The pugs and I just got back from our long walk of the day.  Sundays are my favorite because the neighborhood is still and quiet, even at 9 a.m..

I took them around the block to the street just west of us, which is a beautiful street with lots of grass and trees and an expansive sidewalk.  We came across a couple of people setting up yard sales and a jogger or two, but mostly it was just the 3 of us.

The morning was so lovely, I decided to take them to the park, hoping that we wouldn’t run into any terrifying rageful guys; sorry if you were hoping for another crazy in the park story……didn’t happen today.  The park was almost empty, except for a teenager riding around on a dirt bike and some Russians playing chess at a picnic table.  It was perfect.  We ran around on the grass and the girls had their way with the trees and it was just a frolicking good time.

When it started to get warm, I coerced the girls into heading in the direction of home.  I don’t know if you know anything about Pugs, but they are so stubborn, they give stubbornness a run for its money.  They do what they want, when they want….unless of course there are treats involved, and then they will do what you want..maybe.  They are so smart and amazing and loving, and I embrace their stubborn streak with totality; I am, after all, pretty damn stubborn myself.

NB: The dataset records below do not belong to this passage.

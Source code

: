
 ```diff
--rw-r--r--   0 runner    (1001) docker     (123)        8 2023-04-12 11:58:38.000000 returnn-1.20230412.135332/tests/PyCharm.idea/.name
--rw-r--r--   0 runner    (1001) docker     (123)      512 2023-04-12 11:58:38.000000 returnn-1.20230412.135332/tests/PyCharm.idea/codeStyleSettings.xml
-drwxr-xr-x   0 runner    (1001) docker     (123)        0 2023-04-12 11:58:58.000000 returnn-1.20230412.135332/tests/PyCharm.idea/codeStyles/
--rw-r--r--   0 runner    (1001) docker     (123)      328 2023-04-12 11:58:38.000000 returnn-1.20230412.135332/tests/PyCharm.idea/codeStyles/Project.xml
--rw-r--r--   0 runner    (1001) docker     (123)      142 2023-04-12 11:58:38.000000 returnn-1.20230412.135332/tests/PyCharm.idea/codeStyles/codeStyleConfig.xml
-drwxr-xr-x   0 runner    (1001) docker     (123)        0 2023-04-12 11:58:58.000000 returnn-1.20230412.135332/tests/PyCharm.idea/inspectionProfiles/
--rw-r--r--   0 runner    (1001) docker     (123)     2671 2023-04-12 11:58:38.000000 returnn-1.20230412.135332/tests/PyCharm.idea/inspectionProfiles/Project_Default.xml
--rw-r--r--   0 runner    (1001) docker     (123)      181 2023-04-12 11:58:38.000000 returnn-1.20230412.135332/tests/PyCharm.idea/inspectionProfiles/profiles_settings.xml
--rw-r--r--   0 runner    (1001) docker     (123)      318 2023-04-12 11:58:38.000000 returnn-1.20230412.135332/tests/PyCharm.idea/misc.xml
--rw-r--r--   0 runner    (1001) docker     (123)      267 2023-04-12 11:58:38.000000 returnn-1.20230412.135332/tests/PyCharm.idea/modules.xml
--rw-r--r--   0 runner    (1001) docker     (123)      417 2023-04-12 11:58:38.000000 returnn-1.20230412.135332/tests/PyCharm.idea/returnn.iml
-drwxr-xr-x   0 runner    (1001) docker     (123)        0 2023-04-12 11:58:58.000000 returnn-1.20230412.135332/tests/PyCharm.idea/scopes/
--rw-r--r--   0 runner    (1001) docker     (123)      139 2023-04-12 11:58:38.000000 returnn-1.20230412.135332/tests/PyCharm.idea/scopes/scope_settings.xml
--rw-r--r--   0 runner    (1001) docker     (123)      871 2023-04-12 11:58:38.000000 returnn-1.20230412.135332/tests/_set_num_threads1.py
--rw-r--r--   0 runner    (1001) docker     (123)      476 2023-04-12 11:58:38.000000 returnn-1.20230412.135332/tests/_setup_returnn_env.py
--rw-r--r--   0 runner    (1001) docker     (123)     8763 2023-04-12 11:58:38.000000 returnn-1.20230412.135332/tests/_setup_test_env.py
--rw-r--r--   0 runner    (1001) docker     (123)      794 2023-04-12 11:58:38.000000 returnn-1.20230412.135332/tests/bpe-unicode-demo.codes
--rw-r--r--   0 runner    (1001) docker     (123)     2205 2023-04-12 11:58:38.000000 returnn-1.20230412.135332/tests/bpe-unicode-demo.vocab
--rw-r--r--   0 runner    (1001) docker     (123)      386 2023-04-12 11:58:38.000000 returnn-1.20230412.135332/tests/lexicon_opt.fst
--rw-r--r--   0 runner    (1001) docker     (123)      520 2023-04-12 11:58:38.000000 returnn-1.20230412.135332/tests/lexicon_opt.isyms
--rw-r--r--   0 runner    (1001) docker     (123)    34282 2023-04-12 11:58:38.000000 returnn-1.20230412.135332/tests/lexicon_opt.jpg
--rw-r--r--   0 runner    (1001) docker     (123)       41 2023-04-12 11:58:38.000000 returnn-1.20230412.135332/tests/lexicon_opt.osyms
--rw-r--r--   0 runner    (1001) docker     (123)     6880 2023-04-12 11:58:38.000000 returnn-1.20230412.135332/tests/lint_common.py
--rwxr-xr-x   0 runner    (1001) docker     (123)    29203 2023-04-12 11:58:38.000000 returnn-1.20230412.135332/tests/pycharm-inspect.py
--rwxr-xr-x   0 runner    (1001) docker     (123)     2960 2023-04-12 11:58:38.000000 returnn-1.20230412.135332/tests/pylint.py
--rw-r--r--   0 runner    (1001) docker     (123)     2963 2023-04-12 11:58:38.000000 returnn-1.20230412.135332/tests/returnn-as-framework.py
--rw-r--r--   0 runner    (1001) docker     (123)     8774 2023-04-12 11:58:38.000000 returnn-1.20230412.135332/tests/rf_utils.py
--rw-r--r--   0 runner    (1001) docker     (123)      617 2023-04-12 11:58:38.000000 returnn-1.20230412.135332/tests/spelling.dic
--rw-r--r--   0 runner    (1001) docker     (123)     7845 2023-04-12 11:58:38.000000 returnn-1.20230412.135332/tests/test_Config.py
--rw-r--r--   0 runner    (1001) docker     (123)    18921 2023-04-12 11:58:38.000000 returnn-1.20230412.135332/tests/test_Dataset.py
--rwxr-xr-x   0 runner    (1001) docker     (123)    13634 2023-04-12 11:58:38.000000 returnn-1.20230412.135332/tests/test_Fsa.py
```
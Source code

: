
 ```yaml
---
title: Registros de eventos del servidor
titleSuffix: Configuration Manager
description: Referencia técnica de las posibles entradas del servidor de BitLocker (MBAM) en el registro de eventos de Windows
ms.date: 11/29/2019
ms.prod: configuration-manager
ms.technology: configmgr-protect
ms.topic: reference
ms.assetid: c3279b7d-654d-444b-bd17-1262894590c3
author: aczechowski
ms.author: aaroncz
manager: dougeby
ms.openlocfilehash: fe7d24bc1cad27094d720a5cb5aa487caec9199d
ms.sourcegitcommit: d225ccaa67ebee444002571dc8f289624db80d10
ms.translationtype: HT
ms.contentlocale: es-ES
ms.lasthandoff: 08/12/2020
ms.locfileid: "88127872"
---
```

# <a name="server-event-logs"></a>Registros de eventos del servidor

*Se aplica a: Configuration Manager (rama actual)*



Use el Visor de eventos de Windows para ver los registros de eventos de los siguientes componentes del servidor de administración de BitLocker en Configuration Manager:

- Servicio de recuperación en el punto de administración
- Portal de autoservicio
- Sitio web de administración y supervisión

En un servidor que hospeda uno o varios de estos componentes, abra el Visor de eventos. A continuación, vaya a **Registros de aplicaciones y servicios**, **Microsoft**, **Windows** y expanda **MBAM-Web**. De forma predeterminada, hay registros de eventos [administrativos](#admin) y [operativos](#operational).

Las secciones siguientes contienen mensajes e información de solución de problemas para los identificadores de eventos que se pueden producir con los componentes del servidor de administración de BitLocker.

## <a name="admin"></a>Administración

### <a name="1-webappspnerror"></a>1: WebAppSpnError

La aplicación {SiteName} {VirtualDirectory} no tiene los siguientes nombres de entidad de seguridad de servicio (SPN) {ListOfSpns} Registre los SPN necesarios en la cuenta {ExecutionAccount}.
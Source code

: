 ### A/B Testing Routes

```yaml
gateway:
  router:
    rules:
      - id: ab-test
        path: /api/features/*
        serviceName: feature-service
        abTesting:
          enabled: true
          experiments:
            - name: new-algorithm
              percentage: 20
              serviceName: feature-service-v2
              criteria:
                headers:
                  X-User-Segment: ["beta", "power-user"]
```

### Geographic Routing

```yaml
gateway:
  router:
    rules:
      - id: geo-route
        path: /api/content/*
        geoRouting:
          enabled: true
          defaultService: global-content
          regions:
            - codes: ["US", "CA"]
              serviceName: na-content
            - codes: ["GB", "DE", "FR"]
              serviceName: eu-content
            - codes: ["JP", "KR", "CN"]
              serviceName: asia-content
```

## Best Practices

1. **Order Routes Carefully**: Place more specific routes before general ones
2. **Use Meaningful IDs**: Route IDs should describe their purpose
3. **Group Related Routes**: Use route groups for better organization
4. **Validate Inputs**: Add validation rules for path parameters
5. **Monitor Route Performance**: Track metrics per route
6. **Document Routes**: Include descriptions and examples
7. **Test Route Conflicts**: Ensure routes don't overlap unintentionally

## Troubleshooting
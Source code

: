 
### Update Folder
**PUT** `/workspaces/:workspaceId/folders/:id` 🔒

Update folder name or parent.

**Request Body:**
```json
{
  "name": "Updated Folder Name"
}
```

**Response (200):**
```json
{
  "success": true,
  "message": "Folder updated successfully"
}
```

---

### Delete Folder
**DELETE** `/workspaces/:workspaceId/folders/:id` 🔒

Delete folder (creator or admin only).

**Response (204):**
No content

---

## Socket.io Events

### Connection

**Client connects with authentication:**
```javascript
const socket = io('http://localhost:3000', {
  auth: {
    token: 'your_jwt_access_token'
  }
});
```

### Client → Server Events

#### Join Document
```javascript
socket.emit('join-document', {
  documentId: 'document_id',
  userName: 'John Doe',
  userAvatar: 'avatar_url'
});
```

So, with many treats enjoyed, we finally head toward home and I see a man across the street looking for something in his car. He was in his late sixties or early seventies, wearing khakis, a cream colored button down shirt and a beige cap.  He looked like a run of the mill guy giving his classic ford some TLC on a Sunday morning.  I just happened to turn my head in his direction, or I wouldn’t have had any idea he was there; he caught my eye and scowled – not unusual in my neighborhood; older conservative men can often be disapproving of all of my tattoos.  Jade was sniffing around a particularly enticing patch of dirt and I was minding my own business, just paying attention to my dogs, when all of a sudden, from across the street….motherfucker motherfucker motherfucker, fuck you satan fucker. I guess we must have caught the guy on a bad day.